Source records

# # # # # # #

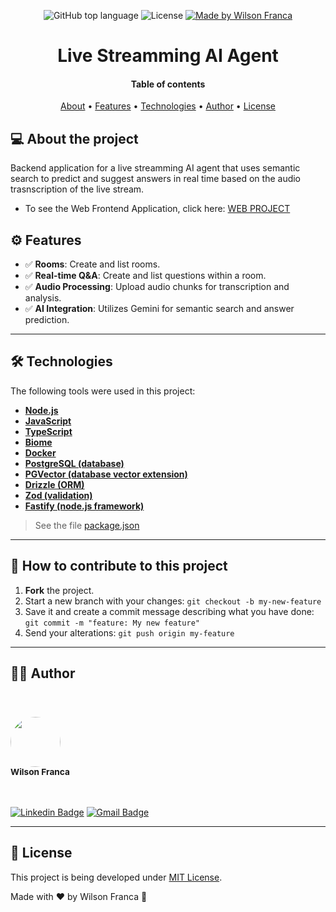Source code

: <p align="center">
  <img alt="GitHub top language" src="https://img.shields.io/github/languages/top/wilsonfsouza/live-stream-agent">

   <img alt="License" src="https://img.shields.io/badge/license-MIT-%23F26C6C">

  <a href="https://www.linkedin.com/in/wilsonfsouza/">
    <img alt="Made by Wilson Franca" src="https://img.shields.io/badge/made%20by-Wilson%20Franca-%230AA186">
  </a>
</p>

<h1 align="center">
  Live Streamming AI Agent
</h1>

<h4 align="center">
  Table of contents
</h4>

<p align="center">
 <a href="#-about-the-project">About</a> •
 <a href="#-features">Features</a> • 
 <a href="#-technologies">Technologies</a> •
 <a href="#-author">Author</a> •
 <a href="#user-content--license">License</a>
</p>

## 💻 About the project

Backend application for a live streamming AI agent that uses semantic search to predict and suggest answers in real time based on the audio trasnscription of the live stream.

- To see the Web Frontend Application, click here: [WEB PROJECT](https://github.com/wilsonfsouza/live-q-and-a)

## ⚙️ Features

- ✅ **Rooms**: Create and list rooms.
- ✅ **Real-time Q&A**: Create and list questions within a room.
- ✅ **Audio Processing**: Upload audio chunks for transcription and analysis.
- ✅ **AI Integration**: Utilizes Gemini for semantic search and answer prediction.

---

## 🛠 Technologies

The following tools were used in this project:

- **[Node.js](https://nodejs.org/en)**
- **[JavaScript](https://www.javascript.com/)**
- **[TypeScript](https://www.typescriptlang.org/)**
- **[Biome](https://biomejs.dev/)**
- **[Docker](https://www.docker.com/)**
- **[PostgreSQL (database)](https://www.postgresql.org/)**
- **[PGVector (database vector extension)](https://github.com/pgvector/pgvector)**
- **[Drizzle (ORM)](https://orm.drizzle.team/)**
- **[Zod (validation)](https://zod.dev/)**
- **[Fastify (node.js framework)](https://fastify.dev/)**

> See the file [package.json](https://github.com/wilsonfsouza/live-stream-agent/blob/main/package.json)

---

## 💪 How to contribute to this project

1. **Fork** the project.
2. Start a new branch with your changes: `git checkout -b my-new-feature`
3. Save it and create a commit message describing what you have done: `git commit -m "feature: My new feature"`
4. Send your alterations: `git push origin my-feature`

---

## 👨‍💻 Author

<br/>
<h3>
 <img style="border-radius: 50%; margin-right: 20px; width: 80px;" src="https://avatars0.githubusercontent.com/u/21347383?s=460&u=fdb399c92e369762d45d6495cbd2e87eef9e4d65&v=4" width="100px;" alt=""/>
 <br />
 <sub>Wilson Franca</sub></h3>
 <br />

[![Linkedin Badge](https://img.shields.io/badge/-Wilson-blue?style=flat-square&logo=Linkedin&logoColor=white&link=https://www.linkedin.com/in/wilsonfsouza/)](https://www.linkedin.com/in/wilsonfsouza/)
[![Gmail Badge](https://img.shields.io/badge/-wilson.franca.92@gmail.com-c14438?style=flat-square&logo=Gmail&logoColor=white&link=mailto:wilson.franca.92@gmail.com)](mailto:wilson.franca.92@gmail.com)

---

## 📝 License

This project is being developed under [MIT License](./LICENSE).

Made with ❤️ by Wilson Franca 👋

# # # # # # #

Exercise instructions: Tally the lines above that include "Features"; give only the tally.

Response to this task: 2